湯長谷の日記

佐々木蔵之介さんを推しています。蔵之介さんがかわいいとだけ書いてあるブログです。

2020年4月24日『カブキ・チューン』(ゲスト:佐々木蔵之介)スクリプト3

尾上:本日はゲストに俳優の佐々木蔵之介さんをお迎えしてお送りしております。蔵之介さん、引き続きよろしくお願いいたします。

佐々木:よろしくお願いいたします。

 

尾上:さてですね、蔵之介の兄さんは本当に多くの作品にご出演なさってますけども、歌舞伎にもご出演なさってるんではないですか。

佐々木:そうなんですよ。

尾上:そうなんですよね。

佐々木:2014年『スーパー歌舞伎Ⅱ 空ヲ刻ム者 若き仏師の物語』。歌舞伎デビューしました。

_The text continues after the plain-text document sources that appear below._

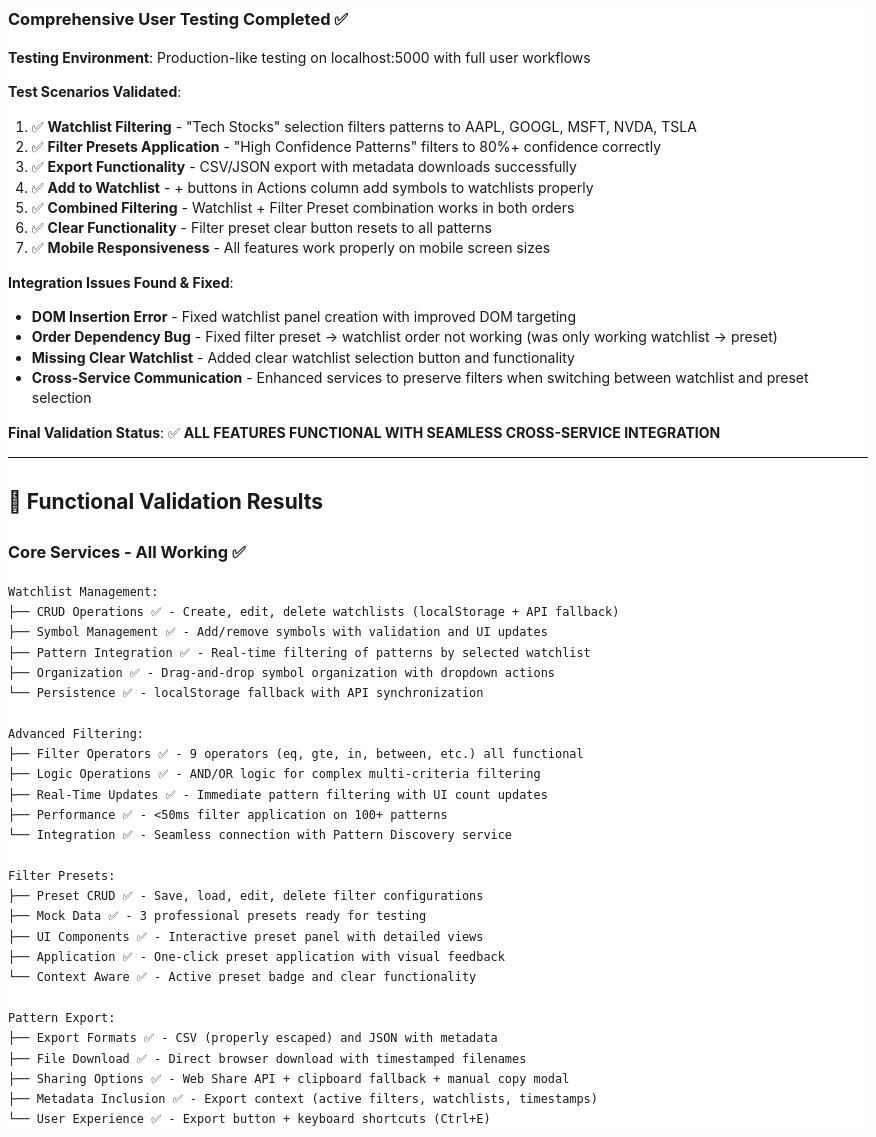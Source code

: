 ### **Comprehensive User Testing Completed** ✅

**Testing Environment**: Production-like testing on localhost:5000 with full user workflows

**Test Scenarios Validated**:
1. ✅ **Watchlist Filtering** - "Tech Stocks" selection filters patterns to AAPL, GOOGL, MSFT, NVDA, TSLA
2. ✅ **Filter Presets Application** - "High Confidence Patterns" filters to 80%+ confidence correctly  
3. ✅ **Export Functionality** - CSV/JSON export with metadata downloads successfully
4. ✅ **Add to Watchlist** - + buttons in Actions column add symbols to watchlists properly
5. ✅ **Combined Filtering** - Watchlist + Filter Preset combination works in both orders
6. ✅ **Clear Functionality** - Filter preset clear button resets to all patterns
7. ✅ **Mobile Responsiveness** - All features work properly on mobile screen sizes

**Integration Issues Found & Fixed**:
- **DOM Insertion Error** - Fixed watchlist panel creation with improved DOM targeting
- **Order Dependency Bug** - Fixed filter preset → watchlist order not working (was only working watchlist → preset)  
- **Missing Clear Watchlist** - Added clear watchlist selection button and functionality
- **Cross-Service Communication** - Enhanced services to preserve filters when switching between watchlist and preset selection

**Final Validation Status**: ✅ **ALL FEATURES FUNCTIONAL WITH SEAMLESS CROSS-SERVICE INTEGRATION**

---

## 🧪 **Functional Validation Results**

### **Core Services - All Working** ✅
```
Watchlist Management:
├── CRUD Operations ✅ - Create, edit, delete watchlists (localStorage + API fallback)
├── Symbol Management ✅ - Add/remove symbols with validation and UI updates
├── Pattern Integration ✅ - Real-time filtering of patterns by selected watchlist
├── Organization ✅ - Drag-and-drop symbol organization with dropdown actions
└── Persistence ✅ - localStorage fallback with API synchronization

Advanced Filtering:
├── Filter Operators ✅ - 9 operators (eq, gte, in, between, etc.) all functional
├── Logic Operations ✅ - AND/OR logic for complex multi-criteria filtering  
├── Real-Time Updates ✅ - Immediate pattern filtering with UI count updates
├── Performance ✅ - <50ms filter application on 100+ patterns
└── Integration ✅ - Seamless connection with Pattern Discovery service

Filter Presets:
├── Preset CRUD ✅ - Save, load, edit, delete filter configurations
├── Mock Data ✅ - 3 professional presets ready for testing
├── UI Components ✅ - Interactive preset panel with detailed views
├── Application ✅ - One-click preset application with visual feedback
└── Context Aware ✅ - Active preset badge and clear functionality

Pattern Export:
├── Export Formats ✅ - CSV (properly escaped) and JSON with metadata
├── File Download ✅ - Direct browser download with timestamped filenames
├── Sharing Options ✅ - Web Share API + clipboard fallback + manual copy modal
├── Metadata Inclusion ✅ - Export context (active filters, watchlists, timestamps)
└── User Experience ✅ - Export button + keyboard shortcuts (Ctrl+E)
```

尾上:これは…歌舞伎をまず以前からご覧になってたんですか。

佐々木:いや、見てましたよ、見てましたけど、見るのと出るのと全然ちゃうじゃないですか。そもそも出れるなんて思わないじゃないですか。選ばれし者じゃないですか。

尾上:これはどういう経緯で、どういう感じで話が決まったんですか。

佐々木:大河ドラマの『風林火山』で、その時亀治郎さんと、亀ちゃんと友達になって、それである時に僕のチーム申っていう自分の企画があるんだけど、パルコでやると決まってた。で、前川知大さんの演出は決まってた。作品のタイトルも内容もなんも決まってなかった。で、パルコでやるというのは決まってたんやけど、ある時に急に車でいたときに電話かかってきたんです、亀ちゃんから。兄さん、何月パルコやるんですね、なんで知ってんやろなって。出して下さいって。何も決まってへんねん、なんにもきまってへんのになんで知ってるかわからんけど、どっから入手したかわからんけど、出してくださいって。いやそれ、どういう事って。まあでも、亀治郎さん出ていただけるならって出ていただいたんですね、本も書いてね。まだ何もないのに。で、その時に僕は初めて現代劇に出るのは兄さんのとこで出たいと思ったから、そうさせてもらったって。もし次、兄さんが歌舞伎に出たいと思ったら、僕の歌舞伎で出てくださいっていわはるから、ああいいよ、別に、喜んで、二つ返事ですよ、そんなん。出ると思わないもん。やると思わない、そんなん。そんなことは起こると思わないから、そんなん言うたかどうかも覚えてないですよ、こっちは。たださあ、なんか、猿之助さんに襲名されて、それからスーパー歌舞伎という、もう何やってもいい状態ができましたみたいな。いわはりましたよねえ、あの時って。いったかもしれん、いった気もするって、ていうことで。

尾上:それでお出になるということで。

佐々木:こんなんある?普通。

尾上:もうなんていうか、すごいですよね。カブハラですよね。

佐々木:そやねえ。だから、この作品でこれっていうオファーじゃなくて、随分前に何年か前に言った話で言いましたよねっていう。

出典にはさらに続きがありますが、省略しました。